António Torrado escreveu e Cristina Malaquias ilustrou
O boi regressava do trabalho, ao entardecer. Vinha muito cansado. Por
caminhos torcidos e pedregosos puxara, o dia todo, um carro de bois, que, bem vistas as coisas, devia antes chamar-se carro de boi, porque ele, sozinho, fazia as vezes de uma junta de bois, dos mais possantes. Estava mesmo exausto. A caminho do estábulo, já apaladava, na imaginação, a saborosa ceia de feno, que o aguardava na manjedoira. Merecida. Entrou no estábulo e o que viu? O cão da quinta, deitado no fofo do feno. – Tenha muito boas noites – disse o boi, que era muito manso e bem-educado. – Podia fazer o favor de sair de cima da minha manjedoira? – Não. Não - ladrou o cão. O boi, cheio de paciência, insistiu: – Estou com muita fome, mas prometo-lhe que, depois de comer, ainda lhe deixo feno suficiente para a sua cama. Agora, agradeço-lhe que me desampare a manjedoira. – Não. Não - ladrou o cão. – Admito que esteja a incomodá-lo, mas será por pouco tempo. Com a fome que trago, garanto-lhe que como o feno num instante. Podia afastar-se por um bocadinho? – Não. Não - ladrou o cão. – Eu entenderia a sua má disposição se o soubesse apreciador de feno.
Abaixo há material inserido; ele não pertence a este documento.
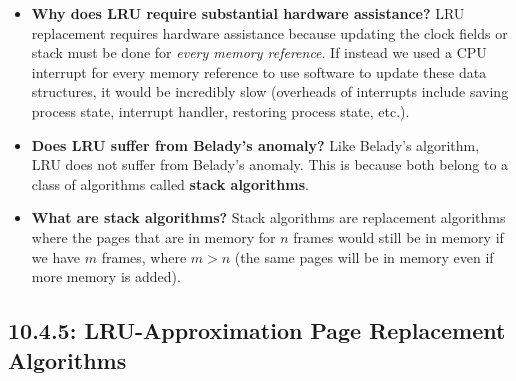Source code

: \documentclass[12pt]{article}
\begin{document}
\begin{itemize}
\begin{itemize}
        \end{itemize}
    \item \textbf{Why does LRU require substantial hardware assistance?} LRU replacement requires hardware assistance because updating the clock fields or stack must be done for \textit{every memory reference}. If instead we used a CPU interrupt for every memory reference to use software to update these data structures, it would be incredibly slow (overheads of interrupts include saving process state, interrupt handler, restoring process state, etc.).
    \item \textbf{Does LRU suffer from Belady's anomaly?} Like Belady's algorithm, LRU does not suffer from Belady's anomaly. This is because both belong to a class of algorithms called \textbf{stack algorithms}.
    \item \textbf{What are stack algorithms?} Stack algorithms are replacement algorithms where the pages that are in memory for \(n\) frames would still be in memory if we have \(m\) frames, where \(m > n\) (the same pages will be in memory even if more memory is added).
\end{itemize}

\subsection*{10.4.5: LRU-Approximation Page Replacement Algorithms}
\end{document}
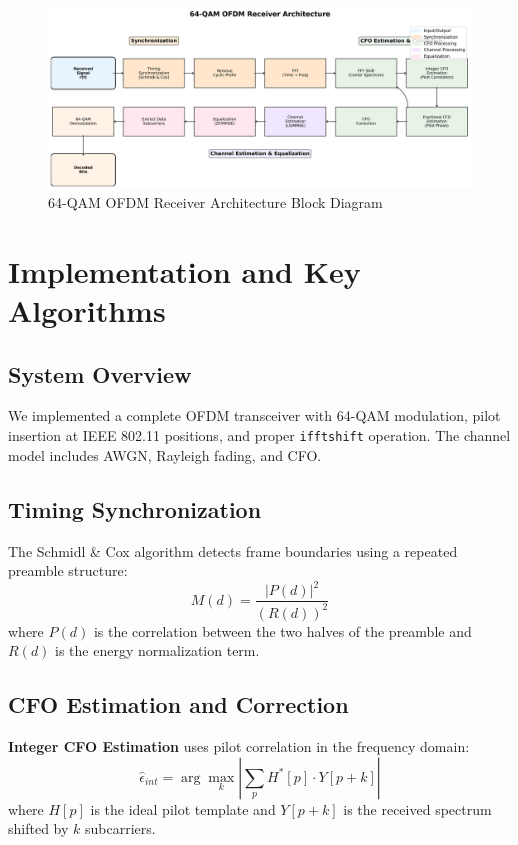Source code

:\documentclass[11pt,a4paper]{article}
\begin{document}
\begin{figure}[H]
    \centering
    \includegraphics[width=\textwidth]{ofdm_receiver_block_diagram.png}
    \caption{64-QAM OFDM Receiver Architecture Block Diagram}
    \label{fig:block_diagram}
\end{figure}

\section{Implementation and Key Algorithms}

\subsection{System Overview}
We implemented a complete OFDM transceiver with 64-QAM modulation, pilot insertion at IEEE 802.11 positions, and proper \texttt{ifftshift} operation. The channel model includes AWGN, Rayleigh fading, and CFO.

\subsection{Timing Synchronization}
The Schmidl \& Cox algorithm detects frame boundaries using a repeated preamble structure:
\begin{equation}
M(d) = \frac{|P(d)|^2}{(R(d))^2}
\end{equation}
where $P(d)$ is the correlation between the two halves of the preamble and $R(d)$ is the energy normalization term.

\subsection{CFO Estimation and Correction}
\textbf{Integer CFO Estimation} uses pilot correlation in the frequency domain:
\begin{equation}
\hat{\epsilon}_{int} = \arg\max_k \left| \sum_{p} H^*[p] \cdot Y[p+k] \right|
\end{equation}
where $H[p]$ is the ideal pilot template and $Y[p+k]$ is the received spectrum shifted by $k$ subcarriers.
\end{document}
Mas se para si não serve, senão como cama, porque me proíbe de comer? Ou quer provar também do meu jantar? – Não. Não – ladrou o cão. Era malhar em ferro frio. O cão não saía da sua, não se convencia com boas palavras. Que outros argumentos podia o boi utilizar? Vamos lá ver. Só há duas saídas para esta história. Numa, o boi manso desiste da ceia e passa a noite roído de fome. No dia seguinte, voltará a trabalhar, em estado de fraqueza e tão debilitado que não conseguirá puxar o carro, como o dono lhe exige. Um boi sem préstimo é um boi condenado ao matadouro. Um triste fim, portanto. Noutra hipótese, o boi manso lembra-se de que tem em comum com os bois bravos os chifres pontiagudos, que servem de defesa e de ataque. Uma marrada de boi é um caso sério. Qual dos dois fins vamos escolher? Tu é que decides. Tu é que mandas. Já decidiste? Pois foi assim mesmo, tal como determinaste. Uma resolução muito acertada. Contar mais, para quê? O que se passou dentro do estábulo nem se descreve. Tudo muito rápido. Está, agora, um cão a ganir às estrelas: – Caim! Caim! Boi ruim! Caim! Caim! Porque será?